» The problem:
For the entries below, the expected answer is the line with "# Java::Geci", the line with "Java::Geci eliminates these", and every line between them, exactly as written, and nothing more.

********************

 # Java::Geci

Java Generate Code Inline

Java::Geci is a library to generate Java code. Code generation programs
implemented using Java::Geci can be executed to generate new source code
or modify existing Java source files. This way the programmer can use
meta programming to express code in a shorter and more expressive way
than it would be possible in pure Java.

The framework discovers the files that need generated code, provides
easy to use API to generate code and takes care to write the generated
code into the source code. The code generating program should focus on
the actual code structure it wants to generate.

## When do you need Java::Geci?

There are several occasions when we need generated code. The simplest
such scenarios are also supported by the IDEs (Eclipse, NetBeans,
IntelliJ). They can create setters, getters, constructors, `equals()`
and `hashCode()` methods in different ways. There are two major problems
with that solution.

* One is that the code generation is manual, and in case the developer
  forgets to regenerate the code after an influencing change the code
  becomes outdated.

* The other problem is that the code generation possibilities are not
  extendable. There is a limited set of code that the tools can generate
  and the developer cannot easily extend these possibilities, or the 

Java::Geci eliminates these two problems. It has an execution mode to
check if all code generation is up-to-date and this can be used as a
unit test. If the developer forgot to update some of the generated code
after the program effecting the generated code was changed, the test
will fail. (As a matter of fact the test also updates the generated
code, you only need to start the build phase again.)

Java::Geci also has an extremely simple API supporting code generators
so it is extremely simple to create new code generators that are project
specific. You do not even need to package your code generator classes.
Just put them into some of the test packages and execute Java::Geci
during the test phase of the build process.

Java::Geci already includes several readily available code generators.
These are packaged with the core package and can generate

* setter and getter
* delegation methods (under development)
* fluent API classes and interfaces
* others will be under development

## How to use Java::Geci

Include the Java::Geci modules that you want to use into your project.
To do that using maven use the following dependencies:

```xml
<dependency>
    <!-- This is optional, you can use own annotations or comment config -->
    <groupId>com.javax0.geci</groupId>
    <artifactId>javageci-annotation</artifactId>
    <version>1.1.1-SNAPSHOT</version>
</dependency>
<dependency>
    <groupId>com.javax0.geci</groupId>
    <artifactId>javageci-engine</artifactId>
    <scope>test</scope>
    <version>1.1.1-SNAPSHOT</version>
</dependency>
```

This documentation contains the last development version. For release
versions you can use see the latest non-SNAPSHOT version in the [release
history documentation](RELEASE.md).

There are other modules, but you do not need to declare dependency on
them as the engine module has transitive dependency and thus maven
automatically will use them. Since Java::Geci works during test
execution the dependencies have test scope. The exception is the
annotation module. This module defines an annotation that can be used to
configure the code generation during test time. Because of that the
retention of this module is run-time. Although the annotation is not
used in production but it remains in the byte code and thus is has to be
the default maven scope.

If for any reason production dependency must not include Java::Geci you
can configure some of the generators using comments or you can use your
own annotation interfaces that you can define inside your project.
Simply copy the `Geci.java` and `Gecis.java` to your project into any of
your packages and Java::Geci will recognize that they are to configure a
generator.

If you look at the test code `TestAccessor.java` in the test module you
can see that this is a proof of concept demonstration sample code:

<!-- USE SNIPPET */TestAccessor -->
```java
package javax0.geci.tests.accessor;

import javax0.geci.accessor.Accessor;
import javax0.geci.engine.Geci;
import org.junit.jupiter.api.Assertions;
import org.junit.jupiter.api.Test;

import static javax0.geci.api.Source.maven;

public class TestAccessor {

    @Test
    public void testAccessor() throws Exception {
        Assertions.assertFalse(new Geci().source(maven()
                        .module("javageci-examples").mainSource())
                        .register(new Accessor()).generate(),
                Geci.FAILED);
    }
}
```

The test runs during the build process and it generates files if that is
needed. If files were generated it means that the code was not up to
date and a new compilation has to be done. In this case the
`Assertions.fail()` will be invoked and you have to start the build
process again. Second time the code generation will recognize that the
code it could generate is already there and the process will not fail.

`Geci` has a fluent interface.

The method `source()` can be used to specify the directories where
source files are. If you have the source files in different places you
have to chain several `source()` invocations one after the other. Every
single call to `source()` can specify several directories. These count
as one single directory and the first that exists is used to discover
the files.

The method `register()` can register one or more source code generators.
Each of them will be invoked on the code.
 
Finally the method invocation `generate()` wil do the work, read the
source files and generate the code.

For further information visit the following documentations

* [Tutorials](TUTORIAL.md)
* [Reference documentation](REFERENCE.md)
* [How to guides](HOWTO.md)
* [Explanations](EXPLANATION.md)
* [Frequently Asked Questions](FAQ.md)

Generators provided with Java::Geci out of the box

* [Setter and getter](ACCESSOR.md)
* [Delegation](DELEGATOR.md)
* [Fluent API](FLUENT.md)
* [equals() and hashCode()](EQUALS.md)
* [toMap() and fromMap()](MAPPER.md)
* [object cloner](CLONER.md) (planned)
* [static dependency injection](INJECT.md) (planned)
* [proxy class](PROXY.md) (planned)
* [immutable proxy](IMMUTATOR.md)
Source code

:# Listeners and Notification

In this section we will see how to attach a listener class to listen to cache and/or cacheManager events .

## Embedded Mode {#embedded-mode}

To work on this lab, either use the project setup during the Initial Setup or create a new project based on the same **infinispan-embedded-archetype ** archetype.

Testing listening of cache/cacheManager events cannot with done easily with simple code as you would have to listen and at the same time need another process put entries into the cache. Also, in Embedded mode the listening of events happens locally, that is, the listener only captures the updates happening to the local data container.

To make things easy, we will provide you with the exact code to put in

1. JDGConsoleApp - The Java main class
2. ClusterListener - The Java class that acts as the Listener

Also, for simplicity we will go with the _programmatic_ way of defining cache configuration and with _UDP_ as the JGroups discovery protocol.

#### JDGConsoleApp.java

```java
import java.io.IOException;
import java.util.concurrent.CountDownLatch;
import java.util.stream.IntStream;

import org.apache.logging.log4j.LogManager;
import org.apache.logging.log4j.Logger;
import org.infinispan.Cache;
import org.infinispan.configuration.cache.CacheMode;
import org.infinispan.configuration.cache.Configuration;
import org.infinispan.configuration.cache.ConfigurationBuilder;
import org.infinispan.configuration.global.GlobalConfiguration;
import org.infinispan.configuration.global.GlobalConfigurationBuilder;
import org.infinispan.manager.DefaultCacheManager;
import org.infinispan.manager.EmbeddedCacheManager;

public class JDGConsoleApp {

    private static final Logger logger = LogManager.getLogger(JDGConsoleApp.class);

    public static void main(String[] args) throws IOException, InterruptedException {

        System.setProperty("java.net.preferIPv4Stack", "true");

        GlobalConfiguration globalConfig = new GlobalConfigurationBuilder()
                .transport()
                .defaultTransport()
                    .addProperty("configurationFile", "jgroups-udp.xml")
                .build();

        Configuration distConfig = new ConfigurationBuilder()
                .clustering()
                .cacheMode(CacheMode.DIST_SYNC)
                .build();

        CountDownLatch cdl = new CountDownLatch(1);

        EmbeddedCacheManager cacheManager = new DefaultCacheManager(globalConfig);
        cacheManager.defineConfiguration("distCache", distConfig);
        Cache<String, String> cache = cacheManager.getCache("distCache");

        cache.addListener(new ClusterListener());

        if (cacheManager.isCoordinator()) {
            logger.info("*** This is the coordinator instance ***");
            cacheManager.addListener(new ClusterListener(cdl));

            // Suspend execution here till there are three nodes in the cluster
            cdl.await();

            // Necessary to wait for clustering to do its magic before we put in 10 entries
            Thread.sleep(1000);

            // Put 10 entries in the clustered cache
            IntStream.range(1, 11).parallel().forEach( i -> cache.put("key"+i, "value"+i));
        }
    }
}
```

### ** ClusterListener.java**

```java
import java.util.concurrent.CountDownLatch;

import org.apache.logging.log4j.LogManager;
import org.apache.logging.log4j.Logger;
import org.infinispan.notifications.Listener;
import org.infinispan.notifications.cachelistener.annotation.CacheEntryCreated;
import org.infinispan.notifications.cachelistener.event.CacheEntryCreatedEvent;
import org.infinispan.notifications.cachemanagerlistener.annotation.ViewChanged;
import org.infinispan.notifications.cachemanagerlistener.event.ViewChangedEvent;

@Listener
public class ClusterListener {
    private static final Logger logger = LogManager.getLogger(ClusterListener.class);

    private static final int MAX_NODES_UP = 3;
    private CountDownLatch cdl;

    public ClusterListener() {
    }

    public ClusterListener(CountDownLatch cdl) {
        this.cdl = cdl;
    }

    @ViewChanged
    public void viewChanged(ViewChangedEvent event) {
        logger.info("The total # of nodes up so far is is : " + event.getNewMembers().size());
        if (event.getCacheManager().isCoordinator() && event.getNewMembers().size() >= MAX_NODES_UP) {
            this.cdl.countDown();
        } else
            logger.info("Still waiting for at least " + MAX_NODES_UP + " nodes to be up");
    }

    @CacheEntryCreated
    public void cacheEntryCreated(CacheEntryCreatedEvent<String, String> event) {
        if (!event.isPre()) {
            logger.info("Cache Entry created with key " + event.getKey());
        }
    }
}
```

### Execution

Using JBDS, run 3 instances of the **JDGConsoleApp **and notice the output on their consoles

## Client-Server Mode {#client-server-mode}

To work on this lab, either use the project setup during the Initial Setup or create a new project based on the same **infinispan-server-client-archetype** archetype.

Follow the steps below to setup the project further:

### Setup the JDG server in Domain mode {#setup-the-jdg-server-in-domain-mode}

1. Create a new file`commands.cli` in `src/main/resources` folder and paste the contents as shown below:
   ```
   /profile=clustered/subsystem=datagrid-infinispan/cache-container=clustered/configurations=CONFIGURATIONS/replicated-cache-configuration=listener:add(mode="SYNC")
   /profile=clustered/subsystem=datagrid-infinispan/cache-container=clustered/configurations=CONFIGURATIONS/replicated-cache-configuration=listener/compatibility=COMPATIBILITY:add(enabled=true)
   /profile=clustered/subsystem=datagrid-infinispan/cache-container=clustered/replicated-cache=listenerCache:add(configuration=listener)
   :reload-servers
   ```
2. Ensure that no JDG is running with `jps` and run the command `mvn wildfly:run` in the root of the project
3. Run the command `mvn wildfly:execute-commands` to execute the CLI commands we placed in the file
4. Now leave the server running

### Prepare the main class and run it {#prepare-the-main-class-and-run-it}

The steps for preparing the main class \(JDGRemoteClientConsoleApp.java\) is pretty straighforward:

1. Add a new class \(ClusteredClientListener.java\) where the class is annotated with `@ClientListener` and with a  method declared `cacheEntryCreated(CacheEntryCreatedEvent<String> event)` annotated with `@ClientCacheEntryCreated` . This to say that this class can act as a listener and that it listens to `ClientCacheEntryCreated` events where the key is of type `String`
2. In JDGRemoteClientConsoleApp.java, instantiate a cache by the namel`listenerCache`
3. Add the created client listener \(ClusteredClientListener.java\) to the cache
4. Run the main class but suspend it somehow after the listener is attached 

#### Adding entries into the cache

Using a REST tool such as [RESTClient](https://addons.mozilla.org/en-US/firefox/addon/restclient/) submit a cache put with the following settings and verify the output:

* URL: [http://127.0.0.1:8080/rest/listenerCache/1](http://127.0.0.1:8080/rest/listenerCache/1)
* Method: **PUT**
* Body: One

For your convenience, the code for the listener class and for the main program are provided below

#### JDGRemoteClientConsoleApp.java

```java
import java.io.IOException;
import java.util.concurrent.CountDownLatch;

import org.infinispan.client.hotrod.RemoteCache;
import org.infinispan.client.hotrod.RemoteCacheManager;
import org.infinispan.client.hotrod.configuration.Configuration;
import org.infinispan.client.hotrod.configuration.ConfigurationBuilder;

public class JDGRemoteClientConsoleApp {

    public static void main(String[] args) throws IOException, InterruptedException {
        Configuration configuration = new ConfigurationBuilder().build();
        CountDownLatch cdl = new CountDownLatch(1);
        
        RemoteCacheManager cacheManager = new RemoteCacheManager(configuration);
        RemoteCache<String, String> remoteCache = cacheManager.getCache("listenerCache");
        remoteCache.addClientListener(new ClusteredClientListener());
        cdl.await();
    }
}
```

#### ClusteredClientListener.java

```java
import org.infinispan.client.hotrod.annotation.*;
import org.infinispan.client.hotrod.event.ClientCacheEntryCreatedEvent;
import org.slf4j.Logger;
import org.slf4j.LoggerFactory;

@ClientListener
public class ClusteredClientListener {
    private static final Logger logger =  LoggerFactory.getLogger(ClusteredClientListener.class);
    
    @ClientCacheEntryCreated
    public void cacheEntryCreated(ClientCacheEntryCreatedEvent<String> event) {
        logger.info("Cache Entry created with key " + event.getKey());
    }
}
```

********************

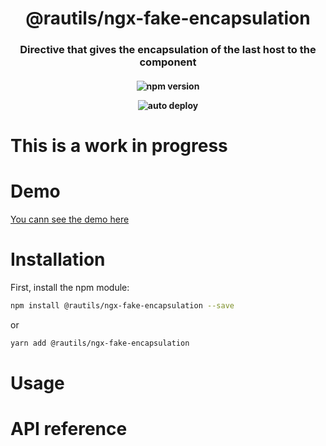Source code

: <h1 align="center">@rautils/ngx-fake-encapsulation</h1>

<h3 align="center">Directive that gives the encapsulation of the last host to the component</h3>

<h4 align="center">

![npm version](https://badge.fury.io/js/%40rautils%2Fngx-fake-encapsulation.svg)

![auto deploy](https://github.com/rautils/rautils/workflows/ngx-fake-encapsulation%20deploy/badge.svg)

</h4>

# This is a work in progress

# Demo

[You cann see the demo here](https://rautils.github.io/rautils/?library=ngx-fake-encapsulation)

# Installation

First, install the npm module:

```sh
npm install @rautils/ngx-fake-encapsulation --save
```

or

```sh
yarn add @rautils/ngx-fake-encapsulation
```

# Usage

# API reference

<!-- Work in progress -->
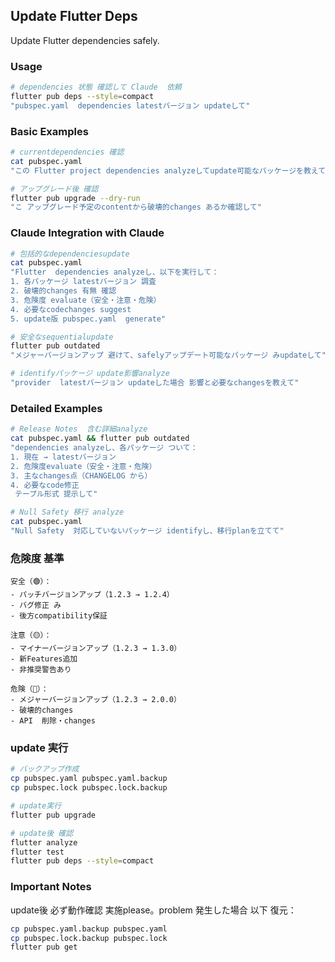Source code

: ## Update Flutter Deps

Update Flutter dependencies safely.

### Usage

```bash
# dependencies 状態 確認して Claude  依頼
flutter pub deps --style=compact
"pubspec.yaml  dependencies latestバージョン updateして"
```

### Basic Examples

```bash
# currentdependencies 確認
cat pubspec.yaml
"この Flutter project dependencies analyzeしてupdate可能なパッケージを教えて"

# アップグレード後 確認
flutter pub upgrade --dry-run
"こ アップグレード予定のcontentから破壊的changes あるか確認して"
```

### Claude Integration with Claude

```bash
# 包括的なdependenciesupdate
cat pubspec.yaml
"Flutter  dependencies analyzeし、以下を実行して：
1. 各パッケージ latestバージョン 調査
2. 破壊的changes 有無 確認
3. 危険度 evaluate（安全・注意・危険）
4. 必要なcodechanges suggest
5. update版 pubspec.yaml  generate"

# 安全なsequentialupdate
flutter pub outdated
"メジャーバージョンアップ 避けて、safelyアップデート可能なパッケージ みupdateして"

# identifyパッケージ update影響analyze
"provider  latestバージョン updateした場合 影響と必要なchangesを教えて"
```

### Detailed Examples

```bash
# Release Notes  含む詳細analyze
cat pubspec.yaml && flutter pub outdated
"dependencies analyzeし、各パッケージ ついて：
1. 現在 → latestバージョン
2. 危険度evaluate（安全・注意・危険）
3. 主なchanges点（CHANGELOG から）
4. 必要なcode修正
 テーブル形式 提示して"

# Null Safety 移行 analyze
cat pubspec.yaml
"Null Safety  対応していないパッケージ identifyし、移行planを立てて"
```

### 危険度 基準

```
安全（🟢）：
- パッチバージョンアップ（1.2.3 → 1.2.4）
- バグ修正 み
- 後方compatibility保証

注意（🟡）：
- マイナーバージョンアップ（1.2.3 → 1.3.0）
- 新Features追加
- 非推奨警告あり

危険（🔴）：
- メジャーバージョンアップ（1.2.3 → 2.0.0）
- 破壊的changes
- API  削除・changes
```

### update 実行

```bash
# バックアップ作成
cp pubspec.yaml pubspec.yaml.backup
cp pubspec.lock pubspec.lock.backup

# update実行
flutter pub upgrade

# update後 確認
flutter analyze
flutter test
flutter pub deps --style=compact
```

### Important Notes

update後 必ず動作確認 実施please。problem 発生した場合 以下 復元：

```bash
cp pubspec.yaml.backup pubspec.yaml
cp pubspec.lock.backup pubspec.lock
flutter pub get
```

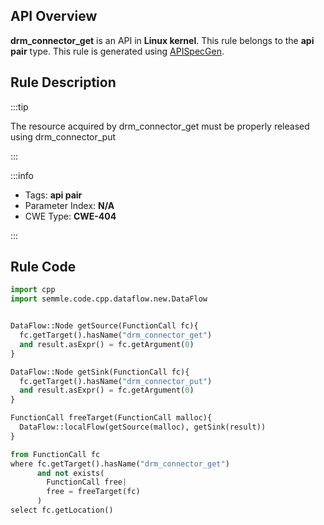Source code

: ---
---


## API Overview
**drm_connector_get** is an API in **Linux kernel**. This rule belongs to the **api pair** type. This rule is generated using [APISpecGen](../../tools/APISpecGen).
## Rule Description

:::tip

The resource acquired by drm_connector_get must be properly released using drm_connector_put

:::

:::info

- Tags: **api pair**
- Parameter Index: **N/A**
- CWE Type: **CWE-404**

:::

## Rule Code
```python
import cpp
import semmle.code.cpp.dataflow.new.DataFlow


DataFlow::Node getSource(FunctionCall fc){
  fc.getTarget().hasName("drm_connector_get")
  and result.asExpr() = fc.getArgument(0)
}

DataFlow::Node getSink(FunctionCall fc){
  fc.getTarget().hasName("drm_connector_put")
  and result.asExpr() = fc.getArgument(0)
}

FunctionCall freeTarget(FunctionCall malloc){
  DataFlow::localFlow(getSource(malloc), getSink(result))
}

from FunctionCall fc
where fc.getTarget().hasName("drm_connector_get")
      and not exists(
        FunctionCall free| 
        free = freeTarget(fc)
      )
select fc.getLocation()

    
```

********************

» Answer space:
 # Java::Geci

Java Generate Code Inline

Java::Geci is a library to generate Java code. Code generation programs
implemented using Java::Geci can be executed to generate new source code
or modify existing Java source files. This way the programmer can use
meta programming to express code in a shorter and more expressive way
than it would be possible in pure Java.

The framework discovers the files that need generated code, provides
easy to use API to generate code and takes care to write the generated
code into the source code. The code generating program should focus on
the actual code structure it wants to generate.

## When do you need Java::Geci?

There are several occasions when we need generated code. The simplest
such scenarios are also supported by the IDEs (Eclipse, NetBeans,
IntelliJ). They can create setters, getters, constructors, `equals()`
and `hashCode()` methods in different ways. There are two major problems
with that solution.

* One is that the code generation is manual, and in case the developer
  forgets to regenerate the code after an influencing change the code
  becomes outdated.

* The other problem is that the code generation possibilities are not
  extendable. There is a limited set of code that the tools can generate
  and the developer cannot easily extend these possibilities, or the 

Java::Geci eliminates these two problems. It has an execution mode to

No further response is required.